↓↓↓

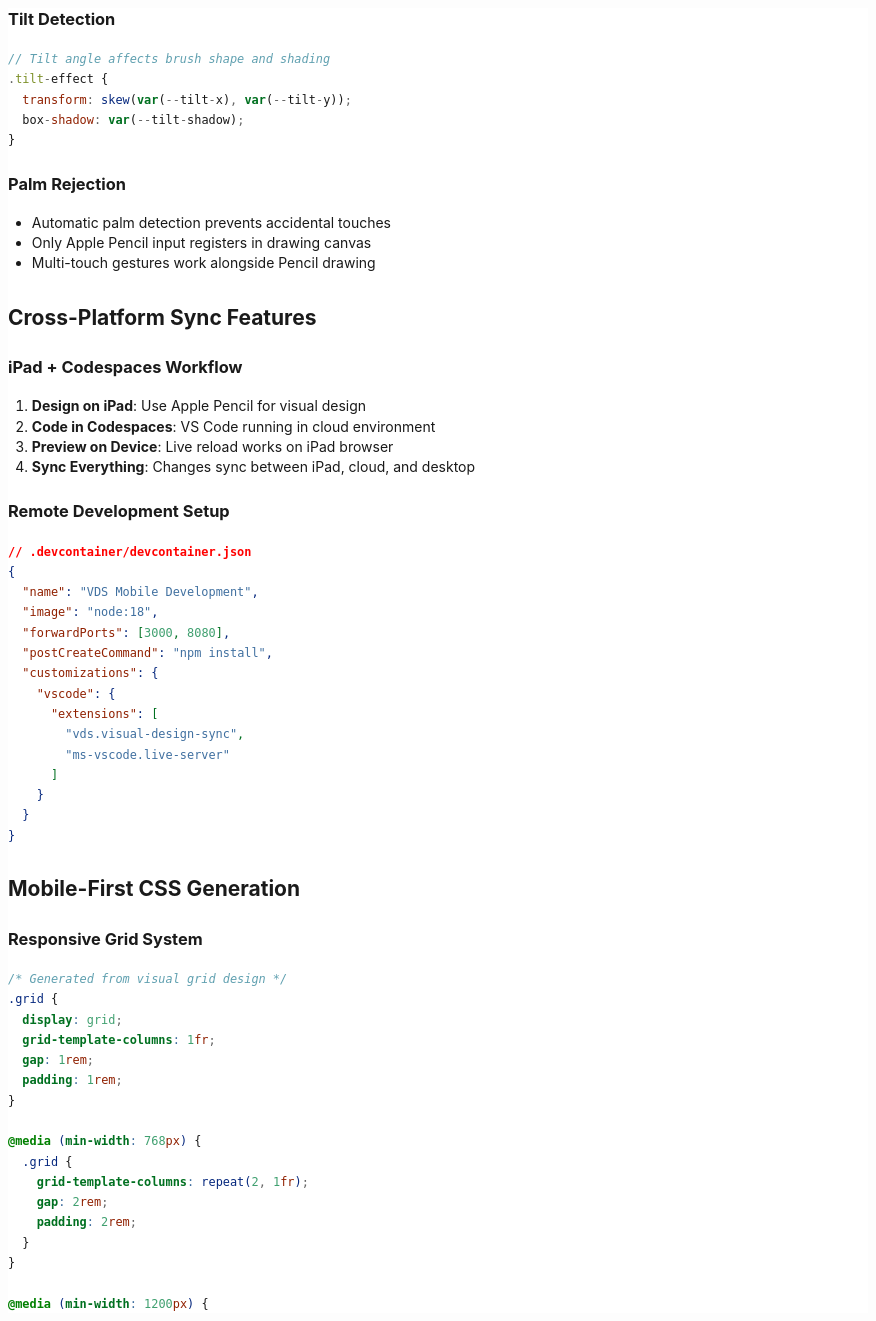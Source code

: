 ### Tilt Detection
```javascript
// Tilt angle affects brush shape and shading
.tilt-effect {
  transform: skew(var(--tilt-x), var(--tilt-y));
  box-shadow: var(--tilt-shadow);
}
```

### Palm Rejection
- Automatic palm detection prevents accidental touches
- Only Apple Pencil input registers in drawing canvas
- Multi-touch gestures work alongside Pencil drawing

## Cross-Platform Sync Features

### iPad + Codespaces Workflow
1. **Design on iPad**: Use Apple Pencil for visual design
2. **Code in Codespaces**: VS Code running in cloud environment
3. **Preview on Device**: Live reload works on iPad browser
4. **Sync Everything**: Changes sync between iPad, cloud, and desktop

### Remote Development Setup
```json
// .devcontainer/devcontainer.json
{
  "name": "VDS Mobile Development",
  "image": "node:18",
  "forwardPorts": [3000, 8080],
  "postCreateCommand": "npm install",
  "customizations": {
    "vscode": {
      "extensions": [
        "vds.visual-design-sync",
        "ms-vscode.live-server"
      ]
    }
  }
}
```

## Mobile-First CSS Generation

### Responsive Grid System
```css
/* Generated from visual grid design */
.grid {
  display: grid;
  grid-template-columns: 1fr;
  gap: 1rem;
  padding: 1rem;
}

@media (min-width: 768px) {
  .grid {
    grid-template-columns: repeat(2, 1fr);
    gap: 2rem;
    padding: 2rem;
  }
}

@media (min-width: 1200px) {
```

↑↑↑

Wherever the word "design" turns up in a line of the entries above, copy that line.

▶ _EXERCISE RESULT_
1. **Design on iPad**: Use Apple Pencil for visual design
        "vds.visual-design-sync",
/* Generated from visual grid design */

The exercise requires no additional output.